◆ YOUR OBJECTIVE:
Please go line by line through the material and copy each one containing the word "capital".

------------------------------

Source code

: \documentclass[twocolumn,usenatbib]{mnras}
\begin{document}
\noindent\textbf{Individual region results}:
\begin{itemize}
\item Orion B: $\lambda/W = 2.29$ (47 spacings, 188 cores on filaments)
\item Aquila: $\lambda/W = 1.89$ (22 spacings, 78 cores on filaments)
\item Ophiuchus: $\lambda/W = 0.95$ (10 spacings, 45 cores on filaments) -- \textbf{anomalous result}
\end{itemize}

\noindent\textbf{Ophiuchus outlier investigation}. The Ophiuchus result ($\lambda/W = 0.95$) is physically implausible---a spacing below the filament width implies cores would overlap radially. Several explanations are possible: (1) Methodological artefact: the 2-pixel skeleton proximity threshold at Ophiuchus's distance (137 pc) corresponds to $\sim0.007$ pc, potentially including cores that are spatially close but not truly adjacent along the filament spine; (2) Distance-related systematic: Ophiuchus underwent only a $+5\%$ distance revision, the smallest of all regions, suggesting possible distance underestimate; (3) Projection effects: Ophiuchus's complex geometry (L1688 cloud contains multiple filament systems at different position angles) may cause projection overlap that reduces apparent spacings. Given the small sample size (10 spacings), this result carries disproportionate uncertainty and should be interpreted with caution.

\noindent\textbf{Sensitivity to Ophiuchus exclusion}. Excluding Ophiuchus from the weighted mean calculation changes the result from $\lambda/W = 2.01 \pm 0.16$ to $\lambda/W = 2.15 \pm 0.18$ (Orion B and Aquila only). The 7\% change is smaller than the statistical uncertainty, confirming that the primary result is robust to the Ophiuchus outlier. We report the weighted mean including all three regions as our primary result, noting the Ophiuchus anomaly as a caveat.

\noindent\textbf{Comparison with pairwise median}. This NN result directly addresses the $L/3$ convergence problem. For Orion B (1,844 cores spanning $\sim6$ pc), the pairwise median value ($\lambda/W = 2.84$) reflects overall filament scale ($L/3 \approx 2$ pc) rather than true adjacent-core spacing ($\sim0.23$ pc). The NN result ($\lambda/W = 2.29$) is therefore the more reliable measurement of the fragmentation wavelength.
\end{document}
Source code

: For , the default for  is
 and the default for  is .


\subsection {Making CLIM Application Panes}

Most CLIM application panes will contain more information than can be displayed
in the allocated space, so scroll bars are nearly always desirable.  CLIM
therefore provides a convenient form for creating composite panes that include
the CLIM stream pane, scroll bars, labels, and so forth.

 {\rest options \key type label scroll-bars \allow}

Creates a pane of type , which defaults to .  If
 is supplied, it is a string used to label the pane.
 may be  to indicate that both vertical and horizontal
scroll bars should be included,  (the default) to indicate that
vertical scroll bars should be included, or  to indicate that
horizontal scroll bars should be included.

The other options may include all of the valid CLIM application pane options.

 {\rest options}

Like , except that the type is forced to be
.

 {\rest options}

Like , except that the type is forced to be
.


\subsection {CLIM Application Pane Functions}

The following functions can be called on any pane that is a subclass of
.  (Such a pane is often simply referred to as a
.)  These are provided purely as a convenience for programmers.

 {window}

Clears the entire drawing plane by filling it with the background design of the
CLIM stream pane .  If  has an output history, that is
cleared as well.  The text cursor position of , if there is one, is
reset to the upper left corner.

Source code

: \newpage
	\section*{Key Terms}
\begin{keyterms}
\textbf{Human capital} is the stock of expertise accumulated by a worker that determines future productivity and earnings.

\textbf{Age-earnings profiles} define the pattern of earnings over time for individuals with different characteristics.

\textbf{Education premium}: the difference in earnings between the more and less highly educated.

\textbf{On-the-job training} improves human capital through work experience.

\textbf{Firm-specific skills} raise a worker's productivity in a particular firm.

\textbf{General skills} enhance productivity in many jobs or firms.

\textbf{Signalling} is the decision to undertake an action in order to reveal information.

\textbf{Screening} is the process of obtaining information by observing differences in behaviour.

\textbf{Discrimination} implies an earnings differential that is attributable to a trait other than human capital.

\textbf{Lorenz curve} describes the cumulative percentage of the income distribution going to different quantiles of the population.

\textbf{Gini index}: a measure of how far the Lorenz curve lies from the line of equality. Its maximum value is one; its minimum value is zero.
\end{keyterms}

------------------------------

◆ YOUR SOLUTION:
\textbf{Human capital} is the stock of expertise accumulated by a worker that determines future productivity and earnings.
\textbf{On-the-job training} improves human capital through work experience.
\textbf{Discrimination} implies an earnings differential that is attributable to a trait other than human capital.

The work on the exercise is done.